Patent Bots Quality Scores

Patent Bots quality scores are based on the average number of errors found in issued patents. We used our automated patent proofreading to process a year of issued patents for a recent year.

We ranked firms and companies with at least 50 issued patents during this year. We worked really hard to make sure that our quality scores are as fair as possible, and we provide details below.

About Our Quality Scores

How did you do this?

The USPTO makes it easy to download the full text of issued patents. We downloaded issued patents for an entire year and then used our automated patent proofreading to count the numbers of errors in each patent (it took awhile!).

What errors did you count?

Patent Bots proofreading provides errors and warnings in proofreading results. For the purpose of computing quality scores, we used only numbering errors, antecedent basis errors, and word support errors (words that don't appear in the detailed description). We did not use any other errors (e.g., phrase support or reference labels) and we did not use any warnings (anything in yellow in Patent Bots results).

This strategy will both overcount and undercount the actual number of errors in any individual patent. Errors may be overcounted because we occasionally have false alarms in our results. Errors may be undercounted because some warnings are actually errors and because we are not counting all of our errors (e.g., reference label errors).

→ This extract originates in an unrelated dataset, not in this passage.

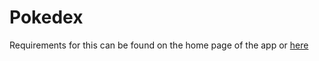 # Pokedex

Requirements for this can be found on the home page of the app or [here](./src/README.md)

Although the precise error counts in any individual patent may not be accurate, the average number of errors across all of a firm's patents is a good indicator of the quality of the firm's work.

How do you compute the scores?

Warning, this is highly technical! First, we compute the firm scores for each Tech Center. We do this by computing an average number of errors for each firm in the Tech Center. We then fit a gamma probability distribution to the scores. A firm's score is 100 times one minus the cumulative distribution function value for the average number of errors of the firm. To get a score of 100, a firm must not have any errors at all.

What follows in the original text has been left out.